Logistik setzt auf Exoskelette: Tests bei DB Schenker
Exoskelette entlasten beim Heben
Beschäftigte in der Logistikbranche sind extremen körperlichen Belastungen ausgesetzt. In Paketverteilzentren werden pro MitarbeiterIn wöchentlich etwa 180.000 Kilogramm gehoben – das Gewicht einer kompletten Boeing 747. Die Folgen: schmerzender Rücken, überdurchschnittlich viele Krankentage, Personalmangel. Deshalb suchen Logistikunternehmen nach kurzfristigen Lösungen, die MitarbeiterInnen gesund halten.

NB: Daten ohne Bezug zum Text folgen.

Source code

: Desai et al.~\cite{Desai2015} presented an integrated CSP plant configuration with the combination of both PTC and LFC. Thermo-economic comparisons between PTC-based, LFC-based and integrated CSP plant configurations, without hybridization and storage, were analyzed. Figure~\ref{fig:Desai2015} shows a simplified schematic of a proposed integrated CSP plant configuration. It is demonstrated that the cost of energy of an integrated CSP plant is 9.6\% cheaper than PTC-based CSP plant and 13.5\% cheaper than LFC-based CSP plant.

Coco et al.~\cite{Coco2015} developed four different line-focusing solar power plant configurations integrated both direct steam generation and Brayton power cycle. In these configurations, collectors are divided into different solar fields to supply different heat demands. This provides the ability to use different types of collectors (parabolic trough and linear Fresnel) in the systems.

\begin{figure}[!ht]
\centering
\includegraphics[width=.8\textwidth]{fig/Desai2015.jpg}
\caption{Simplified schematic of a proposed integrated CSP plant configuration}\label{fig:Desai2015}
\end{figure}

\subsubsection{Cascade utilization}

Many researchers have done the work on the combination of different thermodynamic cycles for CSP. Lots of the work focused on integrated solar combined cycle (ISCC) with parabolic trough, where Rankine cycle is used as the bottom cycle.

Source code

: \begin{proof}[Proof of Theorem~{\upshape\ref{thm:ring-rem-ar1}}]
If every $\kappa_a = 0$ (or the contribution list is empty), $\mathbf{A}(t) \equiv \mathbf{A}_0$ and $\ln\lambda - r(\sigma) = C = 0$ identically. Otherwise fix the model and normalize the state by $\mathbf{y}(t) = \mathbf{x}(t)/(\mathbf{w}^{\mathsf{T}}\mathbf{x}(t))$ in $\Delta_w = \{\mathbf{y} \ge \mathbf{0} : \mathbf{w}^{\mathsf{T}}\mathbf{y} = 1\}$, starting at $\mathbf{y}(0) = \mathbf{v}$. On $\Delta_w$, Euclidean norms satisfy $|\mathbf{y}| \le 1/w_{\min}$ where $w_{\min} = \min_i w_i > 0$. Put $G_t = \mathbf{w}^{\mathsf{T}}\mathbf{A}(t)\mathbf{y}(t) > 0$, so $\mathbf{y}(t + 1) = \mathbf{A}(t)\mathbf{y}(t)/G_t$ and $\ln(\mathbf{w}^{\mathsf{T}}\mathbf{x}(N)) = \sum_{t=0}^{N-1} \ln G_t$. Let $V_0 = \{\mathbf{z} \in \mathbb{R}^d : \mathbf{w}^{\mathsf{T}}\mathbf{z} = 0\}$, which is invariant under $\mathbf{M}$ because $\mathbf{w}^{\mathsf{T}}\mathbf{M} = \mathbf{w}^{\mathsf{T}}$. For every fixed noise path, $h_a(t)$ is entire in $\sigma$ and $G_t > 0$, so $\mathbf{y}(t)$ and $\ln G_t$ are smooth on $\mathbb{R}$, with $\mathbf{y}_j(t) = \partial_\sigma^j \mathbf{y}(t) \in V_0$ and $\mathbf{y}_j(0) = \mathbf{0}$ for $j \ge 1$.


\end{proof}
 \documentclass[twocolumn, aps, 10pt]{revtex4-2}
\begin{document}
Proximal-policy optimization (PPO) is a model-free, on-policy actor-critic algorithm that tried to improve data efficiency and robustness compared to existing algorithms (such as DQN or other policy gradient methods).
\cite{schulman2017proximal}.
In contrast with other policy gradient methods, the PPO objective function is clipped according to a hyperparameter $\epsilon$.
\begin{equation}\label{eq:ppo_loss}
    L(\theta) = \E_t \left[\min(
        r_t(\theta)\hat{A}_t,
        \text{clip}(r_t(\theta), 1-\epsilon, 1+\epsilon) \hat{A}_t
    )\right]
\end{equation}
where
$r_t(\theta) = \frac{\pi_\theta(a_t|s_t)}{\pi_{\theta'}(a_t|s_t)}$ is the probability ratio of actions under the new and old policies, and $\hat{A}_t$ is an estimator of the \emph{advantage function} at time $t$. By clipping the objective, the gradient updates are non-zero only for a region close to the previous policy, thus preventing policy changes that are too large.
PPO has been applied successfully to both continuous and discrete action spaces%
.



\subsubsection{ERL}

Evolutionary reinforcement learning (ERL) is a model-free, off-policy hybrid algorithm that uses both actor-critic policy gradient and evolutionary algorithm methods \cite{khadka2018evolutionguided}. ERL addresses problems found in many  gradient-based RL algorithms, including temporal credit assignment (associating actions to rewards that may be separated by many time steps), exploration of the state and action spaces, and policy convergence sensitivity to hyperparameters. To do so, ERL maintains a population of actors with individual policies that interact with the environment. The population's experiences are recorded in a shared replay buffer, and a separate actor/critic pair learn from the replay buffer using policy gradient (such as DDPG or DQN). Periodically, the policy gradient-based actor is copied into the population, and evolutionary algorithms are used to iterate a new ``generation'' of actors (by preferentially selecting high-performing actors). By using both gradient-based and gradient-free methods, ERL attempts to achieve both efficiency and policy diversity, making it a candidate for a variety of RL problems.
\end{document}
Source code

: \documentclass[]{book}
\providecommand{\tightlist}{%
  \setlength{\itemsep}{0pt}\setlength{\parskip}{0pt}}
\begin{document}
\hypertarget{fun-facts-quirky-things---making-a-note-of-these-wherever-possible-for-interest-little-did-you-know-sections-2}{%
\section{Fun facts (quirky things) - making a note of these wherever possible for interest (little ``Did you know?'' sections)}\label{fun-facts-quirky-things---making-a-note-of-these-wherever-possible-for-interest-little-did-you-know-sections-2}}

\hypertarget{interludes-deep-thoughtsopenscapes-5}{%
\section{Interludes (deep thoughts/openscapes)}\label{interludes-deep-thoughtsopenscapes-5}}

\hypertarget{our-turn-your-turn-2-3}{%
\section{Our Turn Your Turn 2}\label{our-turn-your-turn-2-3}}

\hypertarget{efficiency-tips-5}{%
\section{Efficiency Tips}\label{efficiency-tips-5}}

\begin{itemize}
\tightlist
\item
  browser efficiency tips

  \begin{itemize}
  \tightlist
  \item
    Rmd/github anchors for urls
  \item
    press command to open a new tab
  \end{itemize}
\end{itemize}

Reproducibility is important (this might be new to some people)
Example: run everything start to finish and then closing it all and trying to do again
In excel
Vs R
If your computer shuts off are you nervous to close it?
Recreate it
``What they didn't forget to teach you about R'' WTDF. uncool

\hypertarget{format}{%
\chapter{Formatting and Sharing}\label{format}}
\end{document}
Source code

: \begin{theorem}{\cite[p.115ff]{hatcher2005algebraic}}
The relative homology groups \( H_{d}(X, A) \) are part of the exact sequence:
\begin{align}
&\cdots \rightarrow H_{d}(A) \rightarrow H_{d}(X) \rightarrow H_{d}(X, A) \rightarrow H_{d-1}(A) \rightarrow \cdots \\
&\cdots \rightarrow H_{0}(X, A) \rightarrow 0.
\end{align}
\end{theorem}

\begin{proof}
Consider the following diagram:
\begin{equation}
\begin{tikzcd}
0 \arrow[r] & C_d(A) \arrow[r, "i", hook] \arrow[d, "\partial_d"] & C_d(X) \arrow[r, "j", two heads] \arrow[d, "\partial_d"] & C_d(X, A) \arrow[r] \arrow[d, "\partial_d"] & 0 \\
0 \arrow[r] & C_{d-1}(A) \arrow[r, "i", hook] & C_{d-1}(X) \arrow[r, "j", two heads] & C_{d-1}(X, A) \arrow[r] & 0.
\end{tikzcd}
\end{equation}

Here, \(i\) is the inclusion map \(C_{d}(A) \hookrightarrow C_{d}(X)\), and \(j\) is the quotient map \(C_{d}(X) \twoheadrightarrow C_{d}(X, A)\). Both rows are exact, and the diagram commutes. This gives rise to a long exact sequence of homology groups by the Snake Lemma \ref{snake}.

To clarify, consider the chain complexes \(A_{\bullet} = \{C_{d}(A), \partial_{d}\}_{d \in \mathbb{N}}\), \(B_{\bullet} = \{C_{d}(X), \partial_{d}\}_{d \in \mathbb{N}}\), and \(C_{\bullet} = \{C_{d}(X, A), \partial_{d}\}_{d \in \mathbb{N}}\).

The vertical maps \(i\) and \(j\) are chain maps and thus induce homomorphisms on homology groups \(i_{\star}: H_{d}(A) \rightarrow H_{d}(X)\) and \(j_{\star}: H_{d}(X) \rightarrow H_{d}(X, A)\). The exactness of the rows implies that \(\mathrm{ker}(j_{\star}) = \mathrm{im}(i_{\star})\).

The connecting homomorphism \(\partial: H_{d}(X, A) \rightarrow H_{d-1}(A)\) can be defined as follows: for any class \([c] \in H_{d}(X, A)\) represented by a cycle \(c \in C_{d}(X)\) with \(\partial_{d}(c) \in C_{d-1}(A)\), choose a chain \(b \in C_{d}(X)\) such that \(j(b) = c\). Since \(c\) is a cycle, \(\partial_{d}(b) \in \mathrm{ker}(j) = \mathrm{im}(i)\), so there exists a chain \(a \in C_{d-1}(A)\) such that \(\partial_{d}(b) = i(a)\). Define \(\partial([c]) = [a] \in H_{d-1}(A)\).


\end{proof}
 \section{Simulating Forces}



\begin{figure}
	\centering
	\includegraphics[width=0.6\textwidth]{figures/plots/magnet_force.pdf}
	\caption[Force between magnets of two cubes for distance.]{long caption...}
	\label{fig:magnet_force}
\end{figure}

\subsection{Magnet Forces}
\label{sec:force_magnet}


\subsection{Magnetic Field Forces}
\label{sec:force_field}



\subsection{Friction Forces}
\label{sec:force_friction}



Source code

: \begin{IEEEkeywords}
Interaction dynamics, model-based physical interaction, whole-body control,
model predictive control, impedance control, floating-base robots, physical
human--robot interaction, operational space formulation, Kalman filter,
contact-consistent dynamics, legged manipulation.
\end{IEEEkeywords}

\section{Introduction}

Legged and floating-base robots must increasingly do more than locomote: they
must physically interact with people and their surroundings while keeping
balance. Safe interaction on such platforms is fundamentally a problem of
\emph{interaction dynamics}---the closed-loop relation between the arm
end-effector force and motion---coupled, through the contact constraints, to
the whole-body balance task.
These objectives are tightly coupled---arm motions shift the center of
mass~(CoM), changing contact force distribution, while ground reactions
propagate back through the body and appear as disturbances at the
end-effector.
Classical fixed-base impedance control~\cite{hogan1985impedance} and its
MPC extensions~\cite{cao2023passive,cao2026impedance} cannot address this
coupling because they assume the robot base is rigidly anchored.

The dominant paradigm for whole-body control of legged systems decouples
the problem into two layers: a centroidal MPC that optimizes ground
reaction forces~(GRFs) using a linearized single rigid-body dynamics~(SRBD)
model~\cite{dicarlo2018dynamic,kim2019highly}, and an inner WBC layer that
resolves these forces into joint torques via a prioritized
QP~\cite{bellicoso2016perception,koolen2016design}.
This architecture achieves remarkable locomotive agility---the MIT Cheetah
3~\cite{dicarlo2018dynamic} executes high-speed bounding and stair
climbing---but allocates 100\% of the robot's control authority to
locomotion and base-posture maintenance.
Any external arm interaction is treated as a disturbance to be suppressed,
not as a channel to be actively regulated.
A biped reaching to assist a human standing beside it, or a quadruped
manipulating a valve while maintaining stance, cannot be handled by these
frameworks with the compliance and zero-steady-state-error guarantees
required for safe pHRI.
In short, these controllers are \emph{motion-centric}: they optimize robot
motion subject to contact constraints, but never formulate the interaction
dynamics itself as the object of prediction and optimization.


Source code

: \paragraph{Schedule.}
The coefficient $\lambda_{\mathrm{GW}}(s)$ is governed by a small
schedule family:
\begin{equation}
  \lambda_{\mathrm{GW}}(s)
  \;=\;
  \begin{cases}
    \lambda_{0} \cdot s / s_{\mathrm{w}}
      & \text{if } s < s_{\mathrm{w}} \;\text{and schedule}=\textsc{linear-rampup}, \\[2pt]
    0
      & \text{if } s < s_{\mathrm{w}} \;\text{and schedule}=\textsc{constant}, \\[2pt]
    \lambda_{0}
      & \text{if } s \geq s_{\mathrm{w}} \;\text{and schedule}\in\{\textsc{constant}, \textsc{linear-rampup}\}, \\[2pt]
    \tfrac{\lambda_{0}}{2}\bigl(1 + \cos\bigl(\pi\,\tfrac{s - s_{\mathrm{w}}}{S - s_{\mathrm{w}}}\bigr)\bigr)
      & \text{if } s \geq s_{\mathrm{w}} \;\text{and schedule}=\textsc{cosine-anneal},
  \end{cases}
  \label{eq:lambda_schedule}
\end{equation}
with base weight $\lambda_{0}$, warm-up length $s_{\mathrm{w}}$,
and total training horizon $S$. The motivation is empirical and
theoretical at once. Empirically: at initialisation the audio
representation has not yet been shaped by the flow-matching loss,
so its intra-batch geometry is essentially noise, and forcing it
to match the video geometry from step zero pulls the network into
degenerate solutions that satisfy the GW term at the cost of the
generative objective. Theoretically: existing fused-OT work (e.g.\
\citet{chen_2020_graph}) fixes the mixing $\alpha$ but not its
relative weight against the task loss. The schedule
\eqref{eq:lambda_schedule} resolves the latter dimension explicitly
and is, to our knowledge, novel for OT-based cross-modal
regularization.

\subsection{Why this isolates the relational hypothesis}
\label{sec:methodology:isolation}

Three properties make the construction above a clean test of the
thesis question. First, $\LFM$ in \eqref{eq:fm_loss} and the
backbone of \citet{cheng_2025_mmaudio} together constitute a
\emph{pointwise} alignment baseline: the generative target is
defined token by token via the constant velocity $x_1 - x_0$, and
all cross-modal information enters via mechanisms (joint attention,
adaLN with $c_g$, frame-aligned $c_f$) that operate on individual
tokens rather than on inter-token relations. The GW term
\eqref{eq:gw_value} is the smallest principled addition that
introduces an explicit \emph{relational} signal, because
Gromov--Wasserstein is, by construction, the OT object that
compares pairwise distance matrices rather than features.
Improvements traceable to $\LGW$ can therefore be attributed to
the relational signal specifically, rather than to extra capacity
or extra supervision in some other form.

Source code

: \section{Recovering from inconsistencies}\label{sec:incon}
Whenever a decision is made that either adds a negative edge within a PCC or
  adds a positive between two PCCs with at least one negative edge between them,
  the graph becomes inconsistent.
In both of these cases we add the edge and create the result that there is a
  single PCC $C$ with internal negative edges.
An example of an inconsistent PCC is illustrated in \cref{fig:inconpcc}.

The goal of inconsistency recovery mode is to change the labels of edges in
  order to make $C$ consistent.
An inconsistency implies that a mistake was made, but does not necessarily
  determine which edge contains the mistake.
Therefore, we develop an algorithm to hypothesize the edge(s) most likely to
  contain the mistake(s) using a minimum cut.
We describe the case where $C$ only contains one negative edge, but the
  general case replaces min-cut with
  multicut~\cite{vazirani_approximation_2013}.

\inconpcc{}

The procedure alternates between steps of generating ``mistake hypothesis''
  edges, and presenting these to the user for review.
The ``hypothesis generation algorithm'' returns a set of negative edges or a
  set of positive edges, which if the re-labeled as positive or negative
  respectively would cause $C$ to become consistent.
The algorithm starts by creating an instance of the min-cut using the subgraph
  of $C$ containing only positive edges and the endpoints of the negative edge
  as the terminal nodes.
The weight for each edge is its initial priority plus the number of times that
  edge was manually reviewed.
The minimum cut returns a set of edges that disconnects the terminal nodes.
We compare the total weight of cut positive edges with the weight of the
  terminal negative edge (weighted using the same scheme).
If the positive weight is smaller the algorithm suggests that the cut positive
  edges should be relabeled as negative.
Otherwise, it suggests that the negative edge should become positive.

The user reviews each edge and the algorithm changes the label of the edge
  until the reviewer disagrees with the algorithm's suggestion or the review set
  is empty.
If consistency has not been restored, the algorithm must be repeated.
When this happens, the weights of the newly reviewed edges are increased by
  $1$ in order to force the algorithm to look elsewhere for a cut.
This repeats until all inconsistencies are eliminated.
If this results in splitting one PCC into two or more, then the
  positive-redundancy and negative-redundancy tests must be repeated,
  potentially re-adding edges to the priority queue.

„Nach wie vor gibt es viele manuelle Arbeiten, wie beispielsweise das Entladen von See-Containern, die sich noch nicht vollständig automatisieren lassen. Deshalb brauchen wir Systeme, die unsere Mitarbeiterinnen und Mitarbeiter körperlich – quasi ‚auf dem letzten Meter zur Ware‘ – unterstützen“, sagt Gerald Müller, Leiter Industrial Engineering bei DB Schenker in Frankfurt. Das Unternehmen testet seit einigen Monaten verschiedene Exoskelette in unterschiedlichen Anwendungsbereichen der Logistik. Gerald Müller berichtete auf Ottobocks virtueller Fachkonferenz ExoMeet Logistics über die dabei gemachten Erfahrungen. Am 25. Februar diskutierten Experten vor rund 800 TeilnehmerInnen zu Exoskeletten in der Logistik. In diesem Rahmen stellte Ottobock eine neue Studie vor. Diese belegt eine signifikante Entlastung des unteren Rückens bei Paketen bis 25 Kilogramm durch das Exoskelett Paexo Back.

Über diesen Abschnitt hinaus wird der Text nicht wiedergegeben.